### [Data for review]
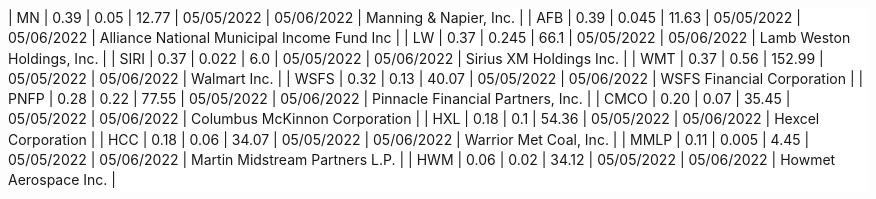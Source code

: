 | MN | 0.39 | 0.05 | 12.77 | 05/05/2022 | 05/06/2022 | Manning & Napier, Inc. |
| AFB | 0.39 | 0.045 | 11.63 | 05/05/2022 | 05/06/2022 | Alliance National Municipal Income Fund Inc |
| LW | 0.37 | 0.245 | 66.1 | 05/05/2022 | 05/06/2022 | Lamb Weston Holdings, Inc. |
| SIRI | 0.37 | 0.022 | 6.0 | 05/05/2022 | 05/06/2022 | Sirius XM Holdings Inc. |
| WMT | 0.37 | 0.56 | 152.99 | 05/05/2022 | 05/06/2022 | Walmart Inc. |
| WSFS | 0.32 | 0.13 | 40.07 | 05/05/2022 | 05/06/2022 | WSFS Financial Corporation |
| PNFP | 0.28 | 0.22 | 77.55 | 05/05/2022 | 05/06/2022 | Pinnacle Financial Partners, Inc. |
| CMCO | 0.20 | 0.07 | 35.45 | 05/05/2022 | 05/06/2022 | Columbus McKinnon Corporation |
| HXL | 0.18 | 0.1 | 54.36 | 05/05/2022 | 05/06/2022 | Hexcel Corporation |
| HCC | 0.18 | 0.06 | 34.07 | 05/05/2022 | 05/06/2022 | Warrior Met Coal, Inc. |
| MMLP | 0.11 | 0.005 | 4.45 | 05/05/2022 | 05/06/2022 | Martin Midstream Partners L.P. |
| HWM | 0.06 | 0.02 | 34.12 | 05/05/2022 | 05/06/2022 | Howmet Aerospace Inc. |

### [Task brief]
The answer must be an exact copy of the records, with no images in it.

### [Answer section]
Source code

: | MN | 0.39 | 0.05 | 12.77 | 05/05/2022 | 05/06/2022 | Manning & Napier, Inc. |
| AFB | 0.39 | 0.045 | 11.63 | 05/05/2022 | 05/06/2022 | Alliance National Municipal Income Fund Inc |
| LW | 0.37 | 0.245 | 66.1 | 05/05/2022 | 05/06/2022 | Lamb Weston Holdings, Inc. |
| SIRI | 0.37 | 0.022 | 6.0 | 05/05/2022 | 05/06/2022 | Sirius XM Holdings Inc. |
| WMT | 0.37 | 0.56 | 152.99 | 05/05/2022 | 05/06/2022 | Walmart Inc. |
| WSFS | 0.32 | 0.13 | 40.07 | 05/05/2022 | 05/06/2022 | WSFS Financial Corporation |
| PNFP | 0.28 | 0.22 | 77.55 | 05/05/2022 | 05/06/2022 | Pinnacle Financial Partners, Inc. |
| CMCO | 0.20 | 0.07 | 35.45 | 05/05/2022 | 05/06/2022 | Columbus McKinnon Corporation |
| HXL | 0.18 | 0.1 | 54.36 | 05/05/2022 | 05/06/2022 | Hexcel Corporation |
| HCC | 0.18 | 0.06 | 34.07 | 05/05/2022 | 05/06/2022 | Warrior Met Coal, Inc. |
| MMLP | 0.11 | 0.005 | 4.45 | 05/05/2022 | 05/06/2022 | Martin Midstream Partners L.P. |
| HWM | 0.06 | 0.02 | 34.12 | 05/05/2022 | 05/06/2022 | Howmet Aerospace Inc. |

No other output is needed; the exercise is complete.